Philadelphia District Attorney Larry Krasner recently provided a list of offenses that won’t require cash bail, in fulfillment of a campaign promise. Can I tell you why I’m so angry that DUIs are on that list?
Let me start by saying that, traditionally, a first offense got you released on your own recognizance unless there was some kind of injury, or you were driving with a suspended license or no license at all. I also know that “first offense” is usually more of a “first time he was caught” offense, and that a lot of people who “knew someone,” including many Philadelphia police officers, were the happy beneficiaries of a shrugged shoulder and a pat on the head.
So in some ways, Krasner is simply following in the footsteps of his predecessors. And yes, I am aware that you can blow enough alcohol on the breathalizer to light a Bunsen burner, or just barely exceed the limit, and you’re still “driving under the influence.” I know that we need to make some distinctions between the chronic drunkards and the people who have too much Chablis and too little brie before they head to their nice suburban homes. And when I reached out to the office for clarification, I learned that while the presumption is strongly against any cash bail at all, aggravating circumstances still might warrant a cash bail being set.
But for me, that’s not enough. We need to let people know that a car is a 2-ton weapon that is as much a threat to the public safety when operated by a drunken fool as an AR-15 wielded by a sick kid. We need to make them understand that drunken driving isn’t just a regrettable societal faux pas. We need to make them afraid to get caught and have to deal with the consequences. Because some actions have dire consequences.

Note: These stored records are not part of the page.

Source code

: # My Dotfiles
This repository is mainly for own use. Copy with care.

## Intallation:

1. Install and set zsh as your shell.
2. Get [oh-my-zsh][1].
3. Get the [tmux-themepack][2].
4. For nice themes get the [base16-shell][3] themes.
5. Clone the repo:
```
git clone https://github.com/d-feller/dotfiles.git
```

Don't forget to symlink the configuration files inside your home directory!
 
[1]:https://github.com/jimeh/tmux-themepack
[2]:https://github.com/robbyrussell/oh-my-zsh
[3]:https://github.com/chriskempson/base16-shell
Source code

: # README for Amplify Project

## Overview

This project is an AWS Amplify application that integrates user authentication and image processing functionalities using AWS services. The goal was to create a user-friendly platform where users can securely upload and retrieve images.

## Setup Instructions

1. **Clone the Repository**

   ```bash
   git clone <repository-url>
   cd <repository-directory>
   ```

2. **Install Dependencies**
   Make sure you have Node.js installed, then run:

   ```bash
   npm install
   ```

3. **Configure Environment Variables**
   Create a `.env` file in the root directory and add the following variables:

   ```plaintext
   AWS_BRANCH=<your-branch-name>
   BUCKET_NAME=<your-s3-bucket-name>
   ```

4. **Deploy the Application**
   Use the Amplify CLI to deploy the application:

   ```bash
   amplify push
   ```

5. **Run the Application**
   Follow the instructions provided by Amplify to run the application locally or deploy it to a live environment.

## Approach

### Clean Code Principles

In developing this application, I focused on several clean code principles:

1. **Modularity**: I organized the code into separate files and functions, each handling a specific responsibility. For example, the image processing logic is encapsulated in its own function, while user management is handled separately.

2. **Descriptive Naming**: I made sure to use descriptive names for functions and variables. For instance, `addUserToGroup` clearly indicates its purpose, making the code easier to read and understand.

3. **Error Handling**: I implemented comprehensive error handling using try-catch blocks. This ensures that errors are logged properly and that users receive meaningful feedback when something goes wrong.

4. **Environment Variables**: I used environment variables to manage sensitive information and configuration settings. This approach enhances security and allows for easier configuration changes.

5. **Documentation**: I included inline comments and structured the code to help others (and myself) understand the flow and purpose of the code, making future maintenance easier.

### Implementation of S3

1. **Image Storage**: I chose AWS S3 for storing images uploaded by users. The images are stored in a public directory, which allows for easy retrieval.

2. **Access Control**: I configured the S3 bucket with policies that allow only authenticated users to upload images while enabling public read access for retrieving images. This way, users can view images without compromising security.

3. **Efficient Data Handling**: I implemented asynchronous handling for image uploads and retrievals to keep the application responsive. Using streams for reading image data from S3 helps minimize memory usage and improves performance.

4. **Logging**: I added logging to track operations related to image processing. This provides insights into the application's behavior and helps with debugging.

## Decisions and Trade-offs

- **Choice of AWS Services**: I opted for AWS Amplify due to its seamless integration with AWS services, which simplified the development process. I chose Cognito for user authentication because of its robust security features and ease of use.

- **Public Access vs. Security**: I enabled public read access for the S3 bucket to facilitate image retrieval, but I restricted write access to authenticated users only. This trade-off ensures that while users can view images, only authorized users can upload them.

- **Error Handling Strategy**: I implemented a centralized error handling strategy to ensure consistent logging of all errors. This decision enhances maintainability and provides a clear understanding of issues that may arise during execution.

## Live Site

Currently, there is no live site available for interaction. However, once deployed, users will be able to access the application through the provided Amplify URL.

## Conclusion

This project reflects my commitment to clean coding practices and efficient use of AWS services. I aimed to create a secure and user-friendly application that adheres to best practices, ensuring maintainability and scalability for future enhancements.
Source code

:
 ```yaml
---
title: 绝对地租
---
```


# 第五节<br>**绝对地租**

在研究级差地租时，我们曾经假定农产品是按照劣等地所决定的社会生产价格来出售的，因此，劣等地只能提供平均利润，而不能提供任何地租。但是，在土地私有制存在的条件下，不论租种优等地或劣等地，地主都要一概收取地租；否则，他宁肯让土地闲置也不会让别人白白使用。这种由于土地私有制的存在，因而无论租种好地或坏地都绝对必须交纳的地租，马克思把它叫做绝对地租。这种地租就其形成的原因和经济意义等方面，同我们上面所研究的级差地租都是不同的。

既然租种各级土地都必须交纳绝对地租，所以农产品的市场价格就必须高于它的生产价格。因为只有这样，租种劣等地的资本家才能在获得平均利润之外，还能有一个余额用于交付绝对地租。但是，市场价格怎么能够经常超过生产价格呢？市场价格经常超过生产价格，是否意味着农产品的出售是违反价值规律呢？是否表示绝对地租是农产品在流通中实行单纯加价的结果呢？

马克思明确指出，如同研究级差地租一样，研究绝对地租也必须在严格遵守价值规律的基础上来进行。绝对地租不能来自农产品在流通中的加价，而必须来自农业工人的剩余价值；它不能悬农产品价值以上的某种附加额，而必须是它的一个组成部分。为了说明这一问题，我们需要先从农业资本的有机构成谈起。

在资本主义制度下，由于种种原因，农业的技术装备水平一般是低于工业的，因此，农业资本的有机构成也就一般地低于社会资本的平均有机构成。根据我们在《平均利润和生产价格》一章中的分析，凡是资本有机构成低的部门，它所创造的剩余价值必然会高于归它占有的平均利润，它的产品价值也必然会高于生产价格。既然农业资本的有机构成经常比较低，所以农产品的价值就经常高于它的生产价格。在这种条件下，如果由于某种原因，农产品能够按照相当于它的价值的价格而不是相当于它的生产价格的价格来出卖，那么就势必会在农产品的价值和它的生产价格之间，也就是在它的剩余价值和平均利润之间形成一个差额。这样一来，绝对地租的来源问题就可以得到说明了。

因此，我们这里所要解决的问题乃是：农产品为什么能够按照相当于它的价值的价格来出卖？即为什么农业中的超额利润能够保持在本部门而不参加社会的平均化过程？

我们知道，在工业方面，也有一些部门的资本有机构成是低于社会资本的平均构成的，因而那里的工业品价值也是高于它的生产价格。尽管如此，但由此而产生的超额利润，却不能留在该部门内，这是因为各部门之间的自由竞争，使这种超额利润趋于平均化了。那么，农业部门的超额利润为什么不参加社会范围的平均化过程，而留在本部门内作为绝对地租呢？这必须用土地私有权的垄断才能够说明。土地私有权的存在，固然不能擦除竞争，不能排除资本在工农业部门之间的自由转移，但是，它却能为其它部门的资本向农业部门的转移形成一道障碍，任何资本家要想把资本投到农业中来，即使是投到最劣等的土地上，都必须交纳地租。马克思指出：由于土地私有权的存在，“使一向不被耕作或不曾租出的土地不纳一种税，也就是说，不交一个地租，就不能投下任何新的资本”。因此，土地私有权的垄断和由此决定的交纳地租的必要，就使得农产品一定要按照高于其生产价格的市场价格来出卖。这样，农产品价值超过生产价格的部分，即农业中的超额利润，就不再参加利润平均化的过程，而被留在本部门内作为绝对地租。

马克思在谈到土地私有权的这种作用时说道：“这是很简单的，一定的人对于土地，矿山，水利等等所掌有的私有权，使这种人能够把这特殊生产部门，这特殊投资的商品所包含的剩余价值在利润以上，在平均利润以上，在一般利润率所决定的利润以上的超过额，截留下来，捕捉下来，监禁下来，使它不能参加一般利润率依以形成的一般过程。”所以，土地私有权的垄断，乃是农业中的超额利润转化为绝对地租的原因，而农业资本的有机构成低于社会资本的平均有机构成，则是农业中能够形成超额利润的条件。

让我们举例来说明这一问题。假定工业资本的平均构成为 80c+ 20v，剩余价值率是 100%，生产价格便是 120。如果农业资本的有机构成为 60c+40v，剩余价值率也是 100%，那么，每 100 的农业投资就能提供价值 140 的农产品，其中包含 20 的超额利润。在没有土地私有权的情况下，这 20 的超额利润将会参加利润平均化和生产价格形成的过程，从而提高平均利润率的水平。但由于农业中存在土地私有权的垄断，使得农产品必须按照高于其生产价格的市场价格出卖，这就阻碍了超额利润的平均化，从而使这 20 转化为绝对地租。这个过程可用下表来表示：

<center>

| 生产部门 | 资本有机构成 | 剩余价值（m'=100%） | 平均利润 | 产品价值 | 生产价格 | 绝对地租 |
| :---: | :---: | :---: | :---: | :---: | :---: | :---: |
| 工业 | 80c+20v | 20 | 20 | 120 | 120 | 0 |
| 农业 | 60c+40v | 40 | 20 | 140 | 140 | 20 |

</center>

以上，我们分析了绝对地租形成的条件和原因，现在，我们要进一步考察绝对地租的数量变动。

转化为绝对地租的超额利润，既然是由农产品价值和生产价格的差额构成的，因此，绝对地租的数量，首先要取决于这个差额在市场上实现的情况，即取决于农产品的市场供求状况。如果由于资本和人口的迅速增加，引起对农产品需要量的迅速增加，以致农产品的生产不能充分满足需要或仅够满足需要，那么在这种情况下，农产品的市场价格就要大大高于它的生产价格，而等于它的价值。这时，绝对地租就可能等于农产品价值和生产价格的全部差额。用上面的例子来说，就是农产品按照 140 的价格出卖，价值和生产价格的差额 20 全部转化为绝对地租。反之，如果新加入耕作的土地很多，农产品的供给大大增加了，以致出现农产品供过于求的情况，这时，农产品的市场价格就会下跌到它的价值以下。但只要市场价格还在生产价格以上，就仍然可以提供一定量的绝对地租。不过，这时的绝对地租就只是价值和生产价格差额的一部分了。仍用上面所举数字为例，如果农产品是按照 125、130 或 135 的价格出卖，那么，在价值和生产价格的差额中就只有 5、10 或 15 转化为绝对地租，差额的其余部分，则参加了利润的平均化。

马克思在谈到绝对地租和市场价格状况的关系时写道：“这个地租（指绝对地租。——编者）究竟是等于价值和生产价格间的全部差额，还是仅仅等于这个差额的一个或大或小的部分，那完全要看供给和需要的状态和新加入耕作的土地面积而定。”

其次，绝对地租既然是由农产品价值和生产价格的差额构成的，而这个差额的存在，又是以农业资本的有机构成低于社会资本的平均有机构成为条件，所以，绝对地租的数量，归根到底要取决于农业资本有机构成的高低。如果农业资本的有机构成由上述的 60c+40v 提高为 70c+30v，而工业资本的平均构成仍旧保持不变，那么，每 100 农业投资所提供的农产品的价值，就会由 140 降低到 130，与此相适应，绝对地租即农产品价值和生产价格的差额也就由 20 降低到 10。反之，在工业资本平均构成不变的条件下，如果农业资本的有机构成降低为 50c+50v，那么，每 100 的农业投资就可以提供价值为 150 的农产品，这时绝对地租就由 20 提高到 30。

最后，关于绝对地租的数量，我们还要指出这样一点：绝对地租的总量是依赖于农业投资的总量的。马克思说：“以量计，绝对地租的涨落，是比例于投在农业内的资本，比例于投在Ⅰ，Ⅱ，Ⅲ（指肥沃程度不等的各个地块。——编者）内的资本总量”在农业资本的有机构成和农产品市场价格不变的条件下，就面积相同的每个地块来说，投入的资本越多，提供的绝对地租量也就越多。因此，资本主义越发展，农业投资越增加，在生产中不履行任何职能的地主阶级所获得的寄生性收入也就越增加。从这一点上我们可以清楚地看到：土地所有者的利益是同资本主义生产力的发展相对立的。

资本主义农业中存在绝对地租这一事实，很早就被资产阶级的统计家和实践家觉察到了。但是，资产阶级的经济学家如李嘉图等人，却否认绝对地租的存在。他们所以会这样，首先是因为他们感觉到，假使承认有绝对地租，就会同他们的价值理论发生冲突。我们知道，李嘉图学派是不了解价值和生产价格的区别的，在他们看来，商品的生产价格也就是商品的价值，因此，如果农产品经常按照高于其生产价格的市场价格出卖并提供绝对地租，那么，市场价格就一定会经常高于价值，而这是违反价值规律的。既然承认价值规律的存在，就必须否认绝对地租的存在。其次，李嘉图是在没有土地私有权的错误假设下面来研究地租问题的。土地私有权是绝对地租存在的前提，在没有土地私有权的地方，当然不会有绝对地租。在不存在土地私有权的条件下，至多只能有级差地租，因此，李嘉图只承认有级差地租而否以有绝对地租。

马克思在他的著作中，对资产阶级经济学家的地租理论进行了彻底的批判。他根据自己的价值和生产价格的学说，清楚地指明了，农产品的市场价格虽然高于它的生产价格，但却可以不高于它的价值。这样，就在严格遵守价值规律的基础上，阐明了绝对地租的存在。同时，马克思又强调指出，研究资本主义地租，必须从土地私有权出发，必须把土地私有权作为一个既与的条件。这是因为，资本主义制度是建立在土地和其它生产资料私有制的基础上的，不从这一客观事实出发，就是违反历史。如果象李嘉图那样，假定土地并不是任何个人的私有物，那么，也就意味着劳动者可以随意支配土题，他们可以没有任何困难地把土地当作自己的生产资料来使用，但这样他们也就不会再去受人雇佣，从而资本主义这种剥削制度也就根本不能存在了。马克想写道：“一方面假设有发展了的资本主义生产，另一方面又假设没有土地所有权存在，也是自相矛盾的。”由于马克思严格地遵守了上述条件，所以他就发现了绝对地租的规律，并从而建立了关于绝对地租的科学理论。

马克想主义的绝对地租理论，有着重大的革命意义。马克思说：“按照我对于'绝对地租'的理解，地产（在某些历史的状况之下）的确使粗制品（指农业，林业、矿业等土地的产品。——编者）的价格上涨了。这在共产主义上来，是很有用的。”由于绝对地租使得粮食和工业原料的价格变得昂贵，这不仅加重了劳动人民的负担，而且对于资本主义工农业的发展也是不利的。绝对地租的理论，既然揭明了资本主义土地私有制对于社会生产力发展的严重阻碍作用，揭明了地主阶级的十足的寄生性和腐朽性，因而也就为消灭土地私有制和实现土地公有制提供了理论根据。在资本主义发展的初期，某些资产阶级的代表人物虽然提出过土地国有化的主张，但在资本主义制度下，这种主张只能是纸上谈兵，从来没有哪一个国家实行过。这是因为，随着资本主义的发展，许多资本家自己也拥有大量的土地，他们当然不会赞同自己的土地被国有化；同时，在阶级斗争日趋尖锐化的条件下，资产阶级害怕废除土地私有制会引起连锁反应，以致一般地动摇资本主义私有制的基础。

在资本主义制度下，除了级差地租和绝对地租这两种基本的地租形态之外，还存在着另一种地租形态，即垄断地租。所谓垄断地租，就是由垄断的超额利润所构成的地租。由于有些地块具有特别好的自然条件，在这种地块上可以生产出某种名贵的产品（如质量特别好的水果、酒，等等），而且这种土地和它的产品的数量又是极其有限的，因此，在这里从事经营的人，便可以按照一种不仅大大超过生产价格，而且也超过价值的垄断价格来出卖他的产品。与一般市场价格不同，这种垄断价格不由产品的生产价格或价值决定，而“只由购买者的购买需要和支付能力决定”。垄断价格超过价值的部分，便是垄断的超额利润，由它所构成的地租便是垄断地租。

I once knew a boy my age, from my neighborhood, who would have graduated high school in 1979, like me. Kids drank back then (like they do now,) listened to 8-tracks of America and the Beach Boys (like they don’t do now) and didn’t really care about safety belts. Youth is invincible, and bad things don’t happen.
Except on a summer night in 1978, something very bad happened. The boy I knew and on whom I had an immense crush, though he’d never get a chance to hear it from me, was thrown through the windshield when the driver of his car hit a tree. The driver was drunk.
This boy-man has spent the last 40 years confined to a wheelchair, deprived of his future, his memory, and the joys and sorrows of a blessedly common life. He doesn’t have graduation pictures in his photo album, doesn’t have a diploma framed in dust-covered glass on his mother’s wall, doesn’t have a girlfriend, a fiancee, a wife, has no children of his own and is, in fact, a first grader trapped in the body of a middle aged man. His world is enclosed by a few blocks of sidewalk, he is cared for by a loving but aging mother, and he’s visited by a few friends who come by and who bridge that foggy expanse between then and now. Mercifully, though, he doesn’t understand how the ledger of his life has been so unfairly balanced by a friend’s youthful mistake.
I realize that for many people, jailing a man or woman for drinking and driving is counterproductive, since they are addicts, and need help. I know far too well how we look at addicts in this fair city, since we’re actually willing to allow heroin users to shoot up at municipally-sanctioned centers. If we’re ready to let hard core addicts violate the Controlled Substances Act in broad daylight, why would we lock up the guy who drinks a six pack and then heads home after a hard day’s work?
I know someone who spends his day in a wheelchair, because his buddy drove that 1978 Monte Carlo car into a tree. I know other families who visit their children and parents at cemeteries. If Larry Krasner needs proof that victims exist, I’ll take him on a walk around my neighborhood.